レジに向かいカゴを置くとおばちゃんが商品をスキャンしていった。豚肉を通した瞬間合計金額が跳ね上がった気がするけど見なかったことにする。瞼は目を瞑るためにあるんだから有効活用せねば。
「お支払いは二番でお願いします」
「はい」
買い物かごが支払機の前に置かれる。わーお。たっかいなー。さよなら樋口さん。こんにちは野口さん。サイフにお金をしまうと、袋と商品を持って袋に入れるスペースに行く。二袋割とそれなりに入ったビニールを持っていよいよスーパーを出た。
外を歩く僕を見たらお使い帰りの高校生に見えるだろう。いえ、違います。女性の家へ料理作りに行く出張シェフです。頼まれたとかじゃ無いけど。学校の鞄と合わせて持つと非力なせいかなかなか辛い。筋肉とかつけなきゃだろうか。でも、もし、もし仮にだけど凛姉と海とかプールとか行けることがあったらほっそい腕やうっすい胸板ではがっかりさせてしまう。筋トレは必要に思えてきた。
海って言うとやっぱり水着。凛姉は水着、どんなのを着るのだろう。ビキニかな?……気づかないうちにどんどん大きくなっていたあの胸と、くびれのあるセクシーなお腹でビキニ?……うーむ。正気でいられるだろうか。ワンピースの線も捨てきれない。清楚な感じがして良さげだ。髪とかまとめたりしたらより一層……。どっちも捨てがたいな。
取らぬ狸のなんとやらでは無いが、そんな妄想をしているとアパートまでつく。いつも通り階段を上がり部屋の前でインターホンを一回。
「はーい」
聴き慣れた声が中から聞こえて、ドアが開く。バイトから帰ってきてたいして時間も経っていないはずなのに、既に寝巻きみたいなラフな格好の凛姉が出迎えてくれた。

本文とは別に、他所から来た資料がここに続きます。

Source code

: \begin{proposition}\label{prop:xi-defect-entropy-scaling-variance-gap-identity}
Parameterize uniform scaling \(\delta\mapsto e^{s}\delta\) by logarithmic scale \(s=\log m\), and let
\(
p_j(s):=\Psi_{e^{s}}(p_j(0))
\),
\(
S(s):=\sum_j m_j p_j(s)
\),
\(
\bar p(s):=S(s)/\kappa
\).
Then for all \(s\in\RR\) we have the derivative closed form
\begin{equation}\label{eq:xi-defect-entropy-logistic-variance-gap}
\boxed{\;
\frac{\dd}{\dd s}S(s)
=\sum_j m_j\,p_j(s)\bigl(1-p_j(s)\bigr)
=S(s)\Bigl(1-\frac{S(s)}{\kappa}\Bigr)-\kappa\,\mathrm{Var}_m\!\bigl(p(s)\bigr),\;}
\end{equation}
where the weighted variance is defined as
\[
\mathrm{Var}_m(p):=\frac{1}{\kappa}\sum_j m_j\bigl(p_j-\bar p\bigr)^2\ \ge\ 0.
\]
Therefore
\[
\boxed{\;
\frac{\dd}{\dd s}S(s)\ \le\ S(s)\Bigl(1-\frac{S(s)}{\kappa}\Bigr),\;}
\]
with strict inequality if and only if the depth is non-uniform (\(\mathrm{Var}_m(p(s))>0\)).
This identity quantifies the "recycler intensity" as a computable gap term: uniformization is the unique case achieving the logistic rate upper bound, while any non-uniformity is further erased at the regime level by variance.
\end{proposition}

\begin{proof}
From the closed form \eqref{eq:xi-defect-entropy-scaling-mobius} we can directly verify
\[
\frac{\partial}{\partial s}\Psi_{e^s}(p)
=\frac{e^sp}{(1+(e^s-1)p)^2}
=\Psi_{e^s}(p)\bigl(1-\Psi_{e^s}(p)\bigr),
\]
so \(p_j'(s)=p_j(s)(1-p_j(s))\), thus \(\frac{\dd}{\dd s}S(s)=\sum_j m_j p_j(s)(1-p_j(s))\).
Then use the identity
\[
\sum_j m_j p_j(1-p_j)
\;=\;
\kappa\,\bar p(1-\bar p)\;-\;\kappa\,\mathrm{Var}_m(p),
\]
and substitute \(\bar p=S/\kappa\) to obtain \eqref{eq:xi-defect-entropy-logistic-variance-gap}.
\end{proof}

「瑠衣くんおかえりー。わっ!なんかいっぱい買ってきたねー!入って入って」
ドアに手をかけ中に入る。おかえりーと言われてドキッとしたのは秘密。
「お邪魔しまーす。凛姉、確かお米はあるんだよね?」
「あるよー、逆にいえばお米しかないけど」
にこやかに答えられる。それさえあればなんとかはなるからいい。靴を脱いで上がらせてもらった。
ビニールを冷蔵庫の横に置く。一人暮らし用の部屋だけあって仕方ないけど狭い。キッチンは野菜を切るスペースもまともにないため、これは料理をする前提で作られたのだろうか?と、思ってしまう。インテリアの一種なんじゃないか?
「じゃあ、僕が作るから凛姉は休んで待っててよ」
「え〜、私も手伝うよ!一人だと大変でしょ?」
予想していない返答が来る。え、一緒に作るの?このめちゃくちゃ狭いとこで?いや、嬉しいけどさ。なんかその……恋人っぽくて。
「いや、いいよ!僕が作るって言ったんだから!」
「だーめ。私の部屋だもん。何するかは私に決めさせて?」
うっ。もうなんか断れない感じがひしひしとしてくる。その笑い方はずるい。負けたのが分かった。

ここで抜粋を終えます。